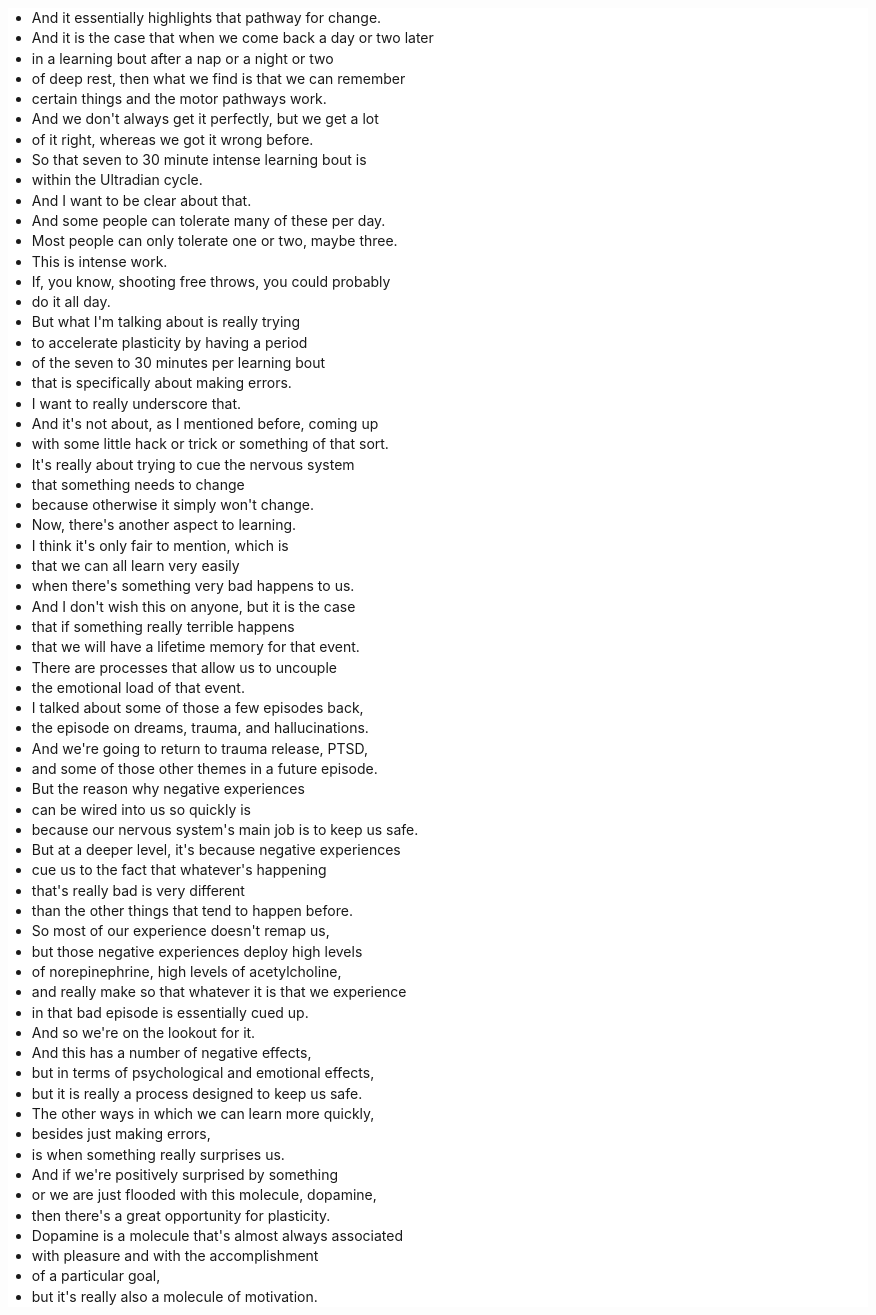 *  And it essentially highlights that pathway for change.
*  And it is the case that when we come back a day or two later
*  in a learning bout after a nap or a night or two
*  of deep rest, then what we find is that we can remember
*  certain things and the motor pathways work.
*  And we don't always get it perfectly, but we get a lot
*  of it right, whereas we got it wrong before.
*  So that seven to 30 minute intense learning bout is
*  within the Ultradian cycle.
*  And I want to be clear about that.
*  And some people can tolerate many of these per day.
*  Most people can only tolerate one or two, maybe three.
*  This is intense work.
*  If, you know, shooting free throws, you could probably
*  do it all day.
*  But what I'm talking about is really trying
*  to accelerate plasticity by having a period
*  of the seven to 30 minutes per learning bout
*  that is specifically about making errors.
*  I want to really underscore that.
*  And it's not about, as I mentioned before, coming up
*  with some little hack or trick or something of that sort.
*  It's really about trying to cue the nervous system
*  that something needs to change
*  because otherwise it simply won't change.
*  Now, there's another aspect to learning.
*  I think it's only fair to mention, which is
*  that we can all learn very easily
*  when there's something very bad happens to us.
*  And I don't wish this on anyone, but it is the case
*  that if something really terrible happens
*  that we will have a lifetime memory for that event.
*  There are processes that allow us to uncouple
*  the emotional load of that event.
*  I talked about some of those a few episodes back,
*  the episode on dreams, trauma, and hallucinations.
*  And we're going to return to trauma release, PTSD,
*  and some of those other themes in a future episode.
*  But the reason why negative experiences
*  can be wired into us so quickly is
*  because our nervous system's main job is to keep us safe.
*  But at a deeper level, it's because negative experiences
*  cue us to the fact that whatever's happening
*  that's really bad is very different
*  than the other things that tend to happen before.
*  So most of our experience doesn't remap us,
*  but those negative experiences deploy high levels
*  of norepinephrine, high levels of acetylcholine,
*  and really make so that whatever it is that we experience
*  in that bad episode is essentially cued up.
*  And so we're on the lookout for it.
*  And this has a number of negative effects,
*  but in terms of psychological and emotional effects,
*  but it is really a process designed to keep us safe.
*  The other ways in which we can learn more quickly,
*  besides just making errors,
*  is when something really surprises us.
*  And if we're positively surprised by something
*  or we are just flooded with this molecule, dopamine,
*  then there's a great opportunity for plasticity.
*  Dopamine is a molecule that's almost always associated
*  with pleasure and with the accomplishment
*  of a particular goal,
*  but it's really also a molecule of motivation.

**PROBLEM DESCRIPTION:**
Apart from the images, retype the full material exactly as written.

**SOLUTION FOR THIS EXERCISE:**
 *  And it essentially highlights that pathway for change.
*  And it is the case that when we come back a day or two later
*  in a learning bout after a nap or a night or two
*  of deep rest, then what we find is that we can remember
*  certain things and the motor pathways work.
*  And we don't always get it perfectly, but we get a lot
*  of it right, whereas we got it wrong before.
*  So that seven to 30 minute intense learning bout is
*  within the Ultradian cycle.
*  And I want to be clear about that.
*  And some people can tolerate many of these per day.
*  Most people can only tolerate one or two, maybe three.
*  This is intense work.
*  If, you know, shooting free throws, you could probably
*  do it all day.
*  But what I'm talking about is really trying
*  to accelerate plasticity by having a period
*  of the seven to 30 minutes per learning bout
*  that is specifically about making errors.
*  I want to really underscore that.
*  And it's not about, as I mentioned before, coming up
*  with some little hack or trick or something of that sort.
*  It's really about trying to cue the nervous system
*  that something needs to change
*  because otherwise it simply won't change.
*  Now, there's another aspect to learning.
*  I think it's only fair to mention, which is
*  that we can all learn very easily
*  when there's something very bad happens to us.
*  And I don't wish this on anyone, but it is the case
*  that if something really terrible happens
*  that we will have a lifetime memory for that event.
*  There are processes that allow us to uncouple
*  the emotional load of that event.
*  I talked about some of those a few episodes back,
*  the episode on dreams, trauma, and hallucinations.
*  And we're going to return to trauma release, PTSD,
*  and some of those other themes in a future episode.
*  But the reason why negative experiences
*  can be wired into us so quickly is
*  because our nervous system's main job is to keep us safe.
*  But at a deeper level, it's because negative experiences
*  cue us to the fact that whatever's happening
*  that's really bad is very different
*  than the other things that tend to happen before.
*  So most of our experience doesn't remap us,
*  but those negative experiences deploy high levels
*  of norepinephrine, high levels of acetylcholine,
*  and really make so that whatever it is that we experience
*  in that bad episode is essentially cued up.
*  And so we're on the lookout for it.
*  And this has a number of negative effects,
*  but in terms of psychological and emotional effects,
*  but it is really a process designed to keep us safe.
*  The other ways in which we can learn more quickly,
*  besides just making errors,
*  is when something really surprises us.
*  And if we're positively surprised by something
*  or we are just flooded with this molecule, dopamine,
*  then there's a great opportunity for plasticity.
*  Dopamine is a molecule that's almost always associated
*  with pleasure and with the accomplishment
*  of a particular goal,
*  but it's really also a molecule of motivation.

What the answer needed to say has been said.